The Patriot Act has been cloaked in controversy almost since its inception, with parties on both sides of the debate claiming that the measures within the act lean to one extreme or the other. Critics do not agree: either the provisions are not doing enough or they go too far and infringe upon civil liberties and First Amendment rights. Defenders of the First Amendment contend that the Patriot Act has weakened citizens’ rights by allowing government access to confidential information and authorizing so-called “sneak and peak” search warrants without probable cause.

The act contains a sunset clause that requires Congress to take active steps to reassess the act in light of any changes since its passage. Several of its surveillance sections expired on December 31, 2005, although these were extended through March 10, 2006. Congress reauthorized the Patriot Act with little reform. On March 9, 2006, a day before the extension was due to expire, President Bush signed it into law. The reauthorized act includes a four-year sunset clause on three specific provisions: the attainment of records (such as library records), the use of wiretaps to monitor communications, and the secret surveillance of non-U.S. citizens within the country. Each of these provisions can be lawfully executed without probable cause or suspicion. The sunset clause requires re-examination of these provisions prior to further reauthorization.

Some provisions of the Patriot Act have fuelled First Amendment challenges. An example is section 215, which allows the Federal Bureau of Investigation to “make an application for an order requiring the production of any tangible things for an investigation to obtain foreign intelligence information...providing that such investigation of a United States person is not conducted solely upon the basis of activities protected by the first amendment to the Constitution.” This provision originally included a gag order clause prohibiting anyone receiving a government-initiated request for records from ever disclosing that such a request had been received.

Under current law, a person who receives a request for such records may disclose the request to “an attorney to obtain legal advice or assistance with respect to the production of things in response to the order.” The new law also requires the FBI to include in its record requests “a statement of facts showing that there are reasonable grounds to believe that the tangible things sought are relevant to an authorized investigation.”

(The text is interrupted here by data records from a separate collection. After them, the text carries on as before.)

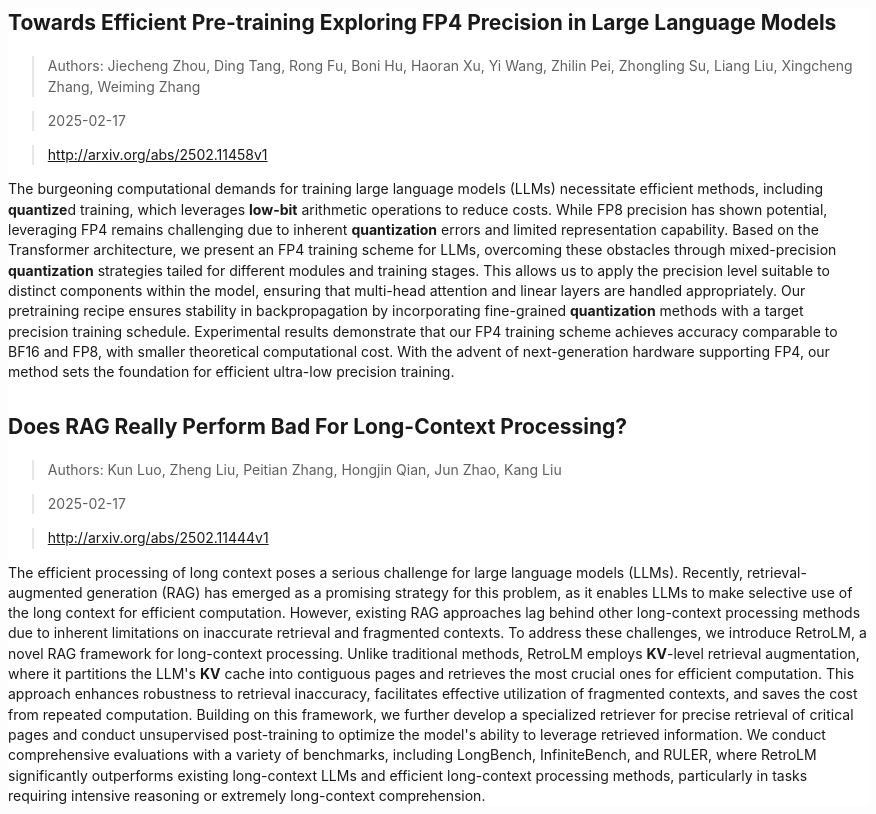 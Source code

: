 
## Towards Efficient Pre-training Exploring FP4 Precision in Large Language Models

>Authors: Jiecheng Zhou, Ding Tang, Rong Fu, Boni Hu, Haoran Xu, Yi Wang, Zhilin Pei, Zhongling Su, Liang Liu, Xingcheng Zhang, Weiming Zhang

>2025-02-17

> http://arxiv.org/abs/2502.11458v1

The burgeoning computational demands for training large language models
(LLMs) necessitate efficient methods, including **quantize**d training, which
leverages **low-bit** arithmetic operations to reduce costs. While FP8 precision
has shown potential, leveraging FP4 remains challenging due to inherent
**quantization** errors and limited representation capability. Based on the
Transformer architecture, we present an FP4 training scheme for LLMs,
overcoming these obstacles through mixed-precision **quantization** strategies
tailed for different modules and training stages. This allows us to apply the
precision level suitable to distinct components within the model, ensuring that
multi-head attention and linear layers are handled appropriately. Our
pretraining recipe ensures stability in backpropagation by incorporating
fine-grained **quantization** methods with a target precision training schedule.
Experimental results demonstrate that our FP4 training scheme achieves accuracy
comparable to BF16 and FP8, with smaller theoretical computational cost. With
the advent of next-generation hardware supporting FP4, our method sets the
foundation for efficient ultra-low precision training.


## Does RAG Really Perform Bad For Long-Context Processing?

>Authors: Kun Luo, Zheng Liu, Peitian Zhang, Hongjin Qian, Jun Zhao, Kang Liu

>2025-02-17

> http://arxiv.org/abs/2502.11444v1

The efficient processing of long context poses a serious challenge for large
language models (LLMs). Recently, retrieval-augmented generation (RAG) has
emerged as a promising strategy for this problem, as it enables LLMs to make
selective use of the long context for efficient computation. However, existing
RAG approaches lag behind other long-context processing methods due to inherent
limitations on inaccurate retrieval and fragmented contexts. To address these
challenges, we introduce RetroLM, a novel RAG framework for long-context
processing. Unlike traditional methods, RetroLM employs **KV**-level retrieval
augmentation, where it partitions the LLM's **KV** cache into contiguous pages and
retrieves the most crucial ones for efficient computation. This approach
enhances robustness to retrieval inaccuracy, facilitates effective utilization
of fragmented contexts, and saves the cost from repeated computation. Building
on this framework, we further develop a specialized retriever for precise
retrieval of critical pages and conduct unsupervised post-training to optimize
the model's ability to leverage retrieved information. We conduct comprehensive
evaluations with a variety of benchmarks, including LongBench, InfiniteBench,
and RULER, where RetroLM significantly outperforms existing long-context LLMs
and efficient long-context processing methods, particularly in tasks requiring
intensive reasoning or extremely long-context comprehension.
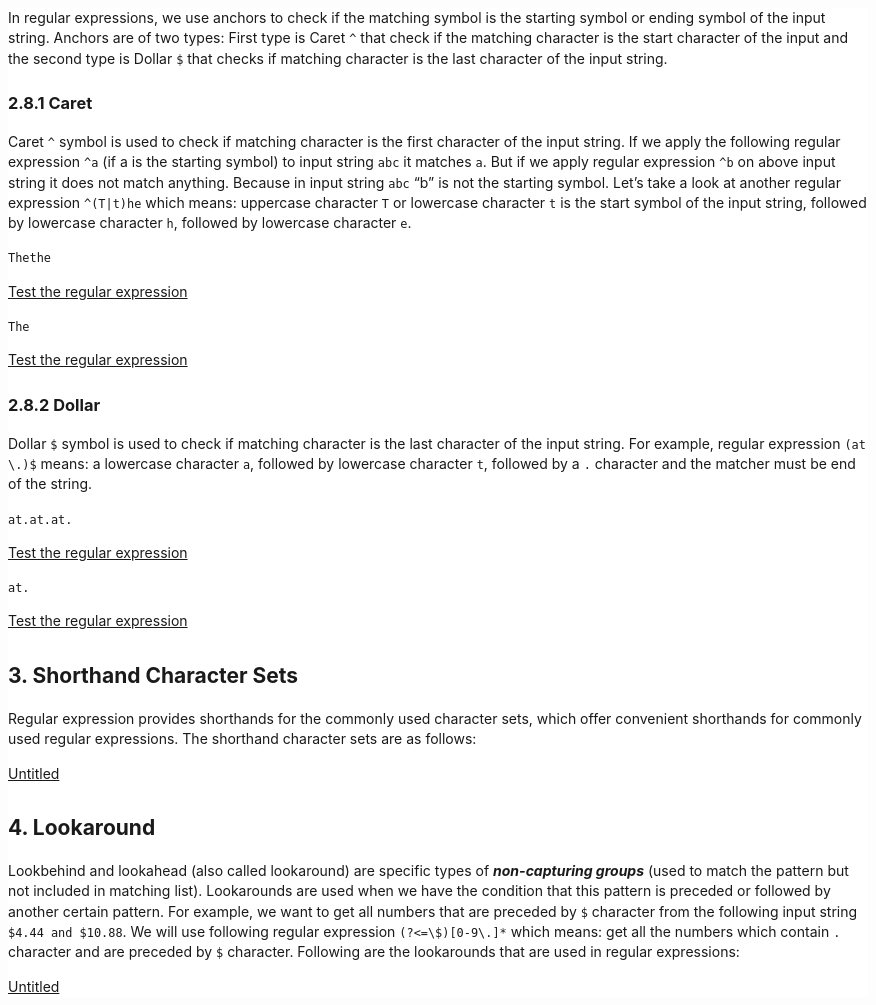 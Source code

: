 In regular expressions, we use anchors to check if the matching symbol is the starting symbol or ending symbol of the input string. Anchors are of two types: First type is Caret `^` that check if the matching character is the start character of the input and the second type is Dollar `$` that checks if matching character is the last character of the input string.

### 2.8.1 Caret

Caret `^` symbol is used to check if matching character is the first character of the input string. If we apply the following regular expression `^a` (if a is the starting symbol) to input string `abc` it matches `a`. But if we apply regular expression `^b` on above input string it does not match anything. Because in input string `abc` “b” is not the starting symbol. Let’s take a look at another regular expression `^(T|t)he` which means: uppercase character `T` or lowercase character `t` is the start symbol of the input string, followed by lowercase character `h`, followed by lowercase character `e`.

    Thethe

[Test the regular expression](https://regex101.com/r/5ljjgB/1)

    The

[Test the regular expression](https://regex101.com/r/jXrKne/1)

### 2.8.2 Dollar

Dollar `$` symbol is used to check if matching character is the last character of the input string. For example, regular expression `(at\.)$` means: a lowercase character `a`, followed by lowercase character `t`, followed by a `.` character and the matcher must be end of the string.

    at.at.at.

[Test the regular expression](https://regex101.com/r/y4Au4D/1)

    at.

[Test the regular expression](https://regex101.com/r/t0AkOd/1)

## 3. Shorthand Character Sets

Regular expression provides shorthands for the commonly used character sets, which offer convenient shorthands for commonly used regular expressions. The shorthand character sets are as follows:

[Untitled](Regex/Untitled%20Database%201.csv)

## 4. Lookaround

Lookbehind and lookahead (also called lookaround) are specific types of ***non-capturing groups*** (used to match the pattern but not included in matching list). Lookarounds are used when we have the condition that this pattern is preceded or followed by another certain pattern. For example, we want to get all numbers that are preceded by `$` character from the following input string `$4.44 and $10.88`. We will use following regular expression `(?<=\$)[0-9\.]*` which means: get all the numbers which contain `.` character and are preceded by `$` character. Following are the lookarounds that are used in regular expressions:

[Untitled](Regex/Untitled%20Database%202.csv)
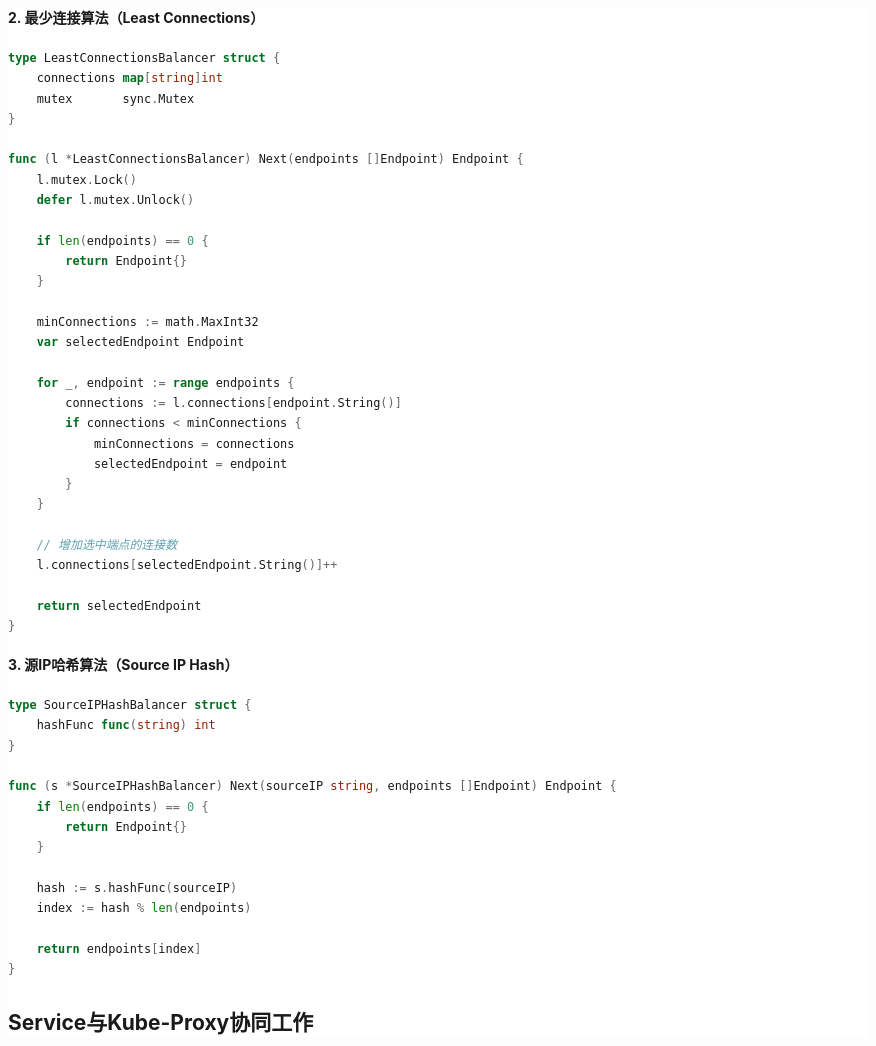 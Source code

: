 #### 2. 最少连接算法（Least Connections）
```go
type LeastConnectionsBalancer struct {
    connections map[string]int
    mutex       sync.Mutex
}

func (l *LeastConnectionsBalancer) Next(endpoints []Endpoint) Endpoint {
    l.mutex.Lock()
    defer l.mutex.Unlock()
    
    if len(endpoints) == 0 {
        return Endpoint{}
    }
    
    minConnections := math.MaxInt32
    var selectedEndpoint Endpoint
    
    for _, endpoint := range endpoints {
        connections := l.connections[endpoint.String()]
        if connections < minConnections {
            minConnections = connections
            selectedEndpoint = endpoint
        }
    }
    
    // 增加选中端点的连接数
    l.connections[selectedEndpoint.String()]++
    
    return selectedEndpoint
}
```

#### 3. 源IP哈希算法（Source IP Hash）
```go
type SourceIPHashBalancer struct {
    hashFunc func(string) int
}

func (s *SourceIPHashBalancer) Next(sourceIP string, endpoints []Endpoint) Endpoint {
    if len(endpoints) == 0 {
        return Endpoint{}
    }
    
    hash := s.hashFunc(sourceIP)
    index := hash % len(endpoints)
    
    return endpoints[index]
}
```

## Service与Kube-Proxy协同工作
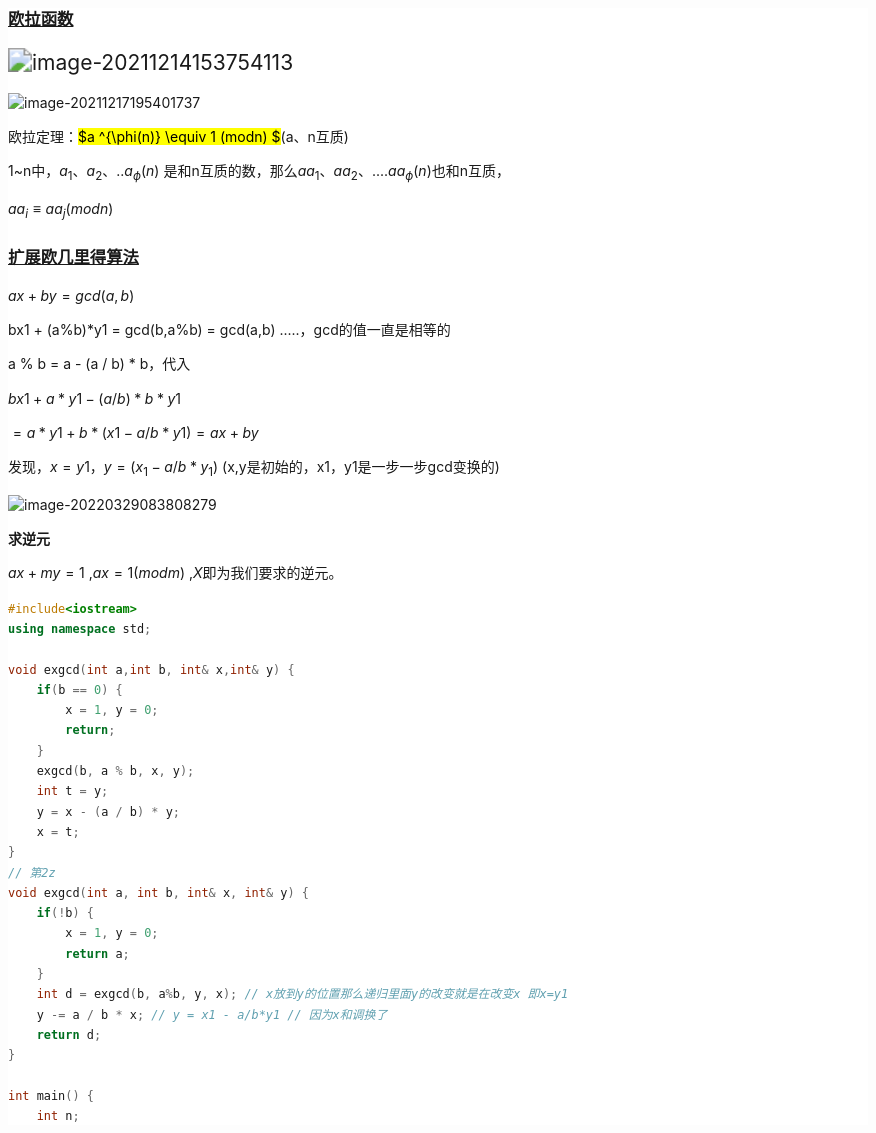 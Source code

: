 

### <a href = "https://www.acwing.com/problem/content/875/">欧拉函数</a>

<img src="https://cdn.jsdelivr.net/gh/moon-Light404/my-picGo@master/img/202112141537198.png" alt="image-20211214153754113" style="zoom:150%;" />

![image-20211217195401737](https://cdn.jsdelivr.net/gh/moon-Light404/my-picGo@master/img/202112172102321.png)

欧拉定理：<mark>$a ^{\phi(n)} \equiv 1 (modn) $</mark>(a、n互质)

1~n中，$a_1、a_2、..a_\phi(n)$ 是和n互质的数，那么$aa_1、aa_2、....aa_\phi(n)$也和n互质，

$aa_i\equiv aa_j(mod n)$      









### <a href="https://www.acwing.com/activity/content/code/content/2160796/">扩展欧几里得算法</a>

$ax + by = gcd(a,b)$

bx1 + (a%b)*y1 = gcd(b,a%b) = gcd(a,b) .....，gcd的值一直是相等的

a % b = a - (a / b) * b，代入

$bx1 + a * y1 - (a/b) * b* y1$ 

$= a * y1 + b* (x1 - a/b * y1) = ax + by$  

发现，$x = y1$，$y = (x_1 - a /b * y_1)$   (x,y是初始的，x1，y1是一步一步gcd变换的)



![image-20220329083808279](https://cdn.jsdelivr.net/gh/moon-Light404/my-picGo@master/img/image-20220329083808279.png)

**求逆元**

$ax + my = 1$ ,$ax = 1 (modm)$ ,$X$即为我们要求的逆元。

```c++
#include<iostream>
using namespace std;

void exgcd(int a,int b, int& x,int& y) {
    if(b == 0) {
        x = 1, y = 0;
        return;
    }
    exgcd(b, a % b, x, y);
    int t = y;
    y = x - (a / b) * y;
    x = t;
} 
// 第2z
void exgcd(int a, int b, int& x, int& y) {
    if(!b) {
        x = 1, y = 0;
        return a;
    }
    int d = exgcd(b, a%b, y, x); // x放到y的位置那么递归里面y的改变就是在改变x 即x=y1 
    y -= a / b * x; // y = x1 - a/b*y1 // 因为x和调换了
    return d;
}

int main() {
    int n;
```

Although the Patriot Act has had a large impact on First Amendment rights and civil liberties since its passage in 2001, the debate surrounding it has also expanded over the past four years. Defenders and critics alike continue to seek a balance between security and preemptive measures for combating terrorism versus protection of individual rights. This is perhaps most evident in the fact that while only one senator voted against the original act in 2001, during Senate debate in mid-December 2005 a bipartisan group of fifty-two senators filibustered the reauthorization. In the end, ten senators opposed the reauthorization of the Patriot Act without substantial reform in early 2006.